Much more egregious in my mind, though, was the game's use of zero-G.  Their uses are so bland and unimaginative it actually made me sad when I reached the final boss.  "Is that really all the zero-G jumping I get to do?" I though.  I love the zero-G areas in Dead Space.  They're so much fun!  I didn't get nearly enough of them in Dead Space Mobile.

As for O2, there is exactly one fight in an area without atmosphere.  And I'll admit, it was intense, balancing the need to move to a better position and shoot Necromorphs with the need to reach an O2 station to stave off asphyxiation.  But that was a single battle in what I would guess was a seven-hour game.  It was under-utilized, and that is highly unfortunate.  It's a good mechanic that can add a time element to any battle or puzzle that would normally be straightforward.  That's a great way to add tension.  It should have been used more.

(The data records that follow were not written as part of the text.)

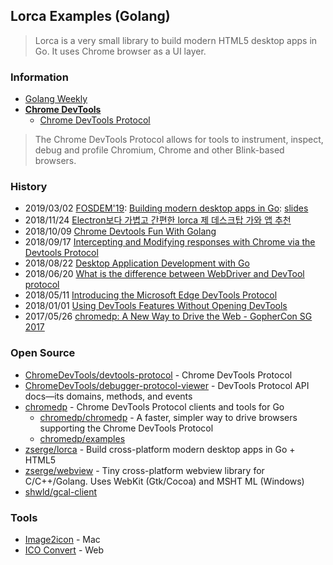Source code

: ## Lorca Examples (Golang)
> Lorca is a very small library to build modern HTML5 desktop apps in Go. It uses Chrome browser as a UI layer. 

### Information
- [Golang Weekly](https://golangweekly.com/)
- [**Chrome DevTools**](https://developers.google.com/web/tools/chrome-devtools/)
    - [Chrome DevTools Protocol](https://chromedevtools.github.io/devtools-protocol/)

> The Chrome DevTools Protocol allows for tools to instrument, inspect, debug and profile Chromium, Chrome and other Blink-based browsers.


### History
- 2019/03/02 [FOSDEM'19](https://fosdem.org/2019/): [Building modern desktop apps in Go](https://fosdem.org/2019/schedule/event/godesktopapps/): [slides](https://fosdem.org/2019/schedule/event/godesktopapps/attachments/slides/2994/export/events/attachments/godesktopapps/slides/2994/slides.pdf)
- 2018/11/24 [Electron보다 가볍고 간편한 lorca 제 데스크탑 가와 앱 추천](https://qiita.com/shwld/items/a0795586bc3b9e30a540)
- 2018/10/09 [Chrome Devtools Fun With Golang](https://codedharma.com/posts/chrome-devtools-fun-with-golang/)
- 2018/09/17 [Intercepting and Modifying responses with Chrome via the Devtools Protocol](https://blog.shapesecurity.com/2018/09/17/intercepting-and-modifying-responses-with-chrome-via-the-devtools-protocol/)
- 2018/08/22 [Desktop Application Development with Go](http://www.cihanozhan.com/desktop-application-development-with-go/)
- 2018/06/20 [What is the difference between WebDriver and DevTool protocol](https://stackoverflow.com/questions/50939116/what-is-the-difference-between-webdriver-and-devtool-protocol)
- 2018/05/11 [Introducing the Microsoft Edge DevTools Protocol](https://blogs.windows.com/msedgedev/2018/05/11/introducing-edge-devtools-protocol/)
- 2018/01/01 [Using DevTools Features Without Opening DevTools](https://developers.google.com/web/updates/2018/01/devtools-without-devtools)
- 2017/05/26 [chromedp: A New Way to Drive the Web - GopherCon SG 2017](https://www.youtube.com/watch?v=_7pWCg94sKw)


### Open Source
- [ChromeDevTools/devtools-protocol](https://github.com/ChromeDevTools/devtools-protocol) - Chrome DevTools Protocol
- [ChromeDevTools/debugger-protocol-viewer](https://github.com/ChromeDevTools/debugger-protocol-viewer) - DevTools Protocol API docs—its domains, methods, and events
- [chromedp](https://github.com/chromedp) - Chrome DevTools Protocol clients and tools for Go
    - [chromedp/chromedp](https://github.com/chromedp/chromedp) - A faster, simpler way to drive browsers supporting the Chrome DevTools Protocol
    - [chromedp/examples](https://github.com/chromedp/examples)
- [zserge/lorca](https://github.com/zserge/lorca) - Build cross-platform modern desktop apps in Go + HTML5
- [zserge/webview](https://github.com/zserge/webview) - Tiny cross-platform webview library for C/C++/Golang. Uses WebKit (Gtk/Cocoa) and MSHT    ML (Windows)
- [shwld/gcal-client](https://github.com/shwld/gcal-client)


### Tools
- [Image2icon](http://www.img2icnsapp.com/) - Mac
- [ICO Convert](https://icoconvert.com/) - Web
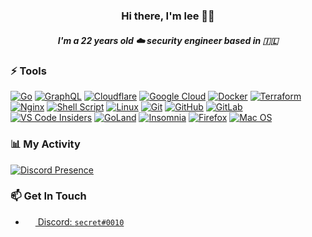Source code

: <h3 align="center">Hi there, I'm lee 👋🏻</h3>
<h5 align="center">I'm a 22 years old ☁️ security engineer based in 🇮🇱</h5>

### ⚡ Tools

<div align="left">

  <a href="">![Go](https://img.shields.io/badge/go-%2300ADD8.svg?style=for-the-badge&logo=go&logoColor=white)</a>
  <a href="">![GraphQL](https://img.shields.io/badge/-GraphQL-E10098?style=for-the-badge&logo=graphql&logoColor=white)</a>
  <a href="">![Cloudflare](https://img.shields.io/badge/Cloudflare-F38020?style=for-the-badge&logo=Cloudflare&logoColor=white)</a>
  <a href="">![Google Cloud](https://img.shields.io/badge/GoogleCloud-%234285F4.svg?style=for-the-badge&logo=google-cloud&logoColor=white)</a>
  <a href="">![Docker](https://img.shields.io/badge/docker-%230db7ed.svg?style=for-the-badge&logo=docker&logoColor=white)</a>
  <a href="">![Terraform](https://img.shields.io/badge/terraform-%235835CC.svg?style=for-the-badge&logo=terraform&logoColor=white)</a>
  <a href="">![Nginx](https://img.shields.io/badge/nginx-%23009639.svg?style=for-the-badge&logo=nginx&logoColor=white)</a>
  <a href="">![Shell Script](https://img.shields.io/badge/shell_script-%23121011.svg?style=for-the-badge&logo=gnu-bash&logoColor=white)</a>
  <a href="">![Linux](https://img.shields.io/badge/Linux-FCC624?style=for-the-badge&logo=linux&logoColor=black)</a>
  <a href="">![Git](https://img.shields.io/badge/git-%23F05033.svg?style=for-the-badge&logo=git&logoColor=white)</a>
  <a href="">![GitHub](https://img.shields.io/badge/github-%23121011.svg?style=for-the-badge&logo=github&logoColor=white)</a>
  <a href="">![GitLab](https://img.shields.io/badge/gitlab-%23181717.svg?style=for-the-badge&logo=gitlab&logoColor=white)</a>
  <a href="">![VS Code Insiders](https://img.shields.io/badge/VS%20Code%20Insiders-35b393.svg?style=for-the-badge&logo=visual-studio-code&logoColor=white)</a>
  <a href="">![GoLand](https://img.shields.io/badge/GoLand-0f0f0f?&style=for-the-badge&logo=goland&logoColor=white)</a>
  <a href="">![Insomnia](https://img.shields.io/badge/Insomnia-black?style=for-the-badge&logo=insomnia&logoColor=5849BE)</a>
  <a href="">![Firefox](https://img.shields.io/badge/Firefox-FF7139?style=for-the-badge&logo=Firefox-Browser&logoColor=white)</a>
  <a href="">![Mac OS](https://img.shields.io/badge/mac%20os-000000?style=for-the-badge&logo=macos&logoColor=F0F0F0)</a>

</div>

### 📊 My Activity

[![Discord Presence](https://lanyard.cnrad.dev/api/993479731066454087?theme=dark&bg=171A1F&animated=false&borderRadius=15px&idleMessage=Just%20chilling%20🏝️)](https://discord.com/users/993479731066454087)

### 📫 Get In Touch
- <a href="https://discord.com/users/993479731066454087"><img src="https://www.tellmebest.com/wp-content/uploads/2022/03/discord-logo-4-1.png" width=16 height=16 align="center" /> Discord: `secret#0010`</a>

3. Design for Mobile Gaming

I don't JUST mean that you have to design controls that work on a phone, although that certainly important.  You also have to design your game with mobile gaming habits in mind.  Most mobile gaming is done in short chunks of time.  Make sure your players can make progress and have fun every couple of minutes.  Keep your cutscenes short and sweet.  Make it very easy to save the game and quit.  Dead Space does this quite well.  It also had some surprisingly good controls for a phone game, which I applaud.


If you're a fan of the Dead Space franchise, you'll almost certainly appreciate this game.  If you like survival horror games, you'll probably like this game.  If you want a good sci fi shooter on your phone, give this a shot.

Dead Space Mobile is available for iOS for $6.99 and Android for the same price.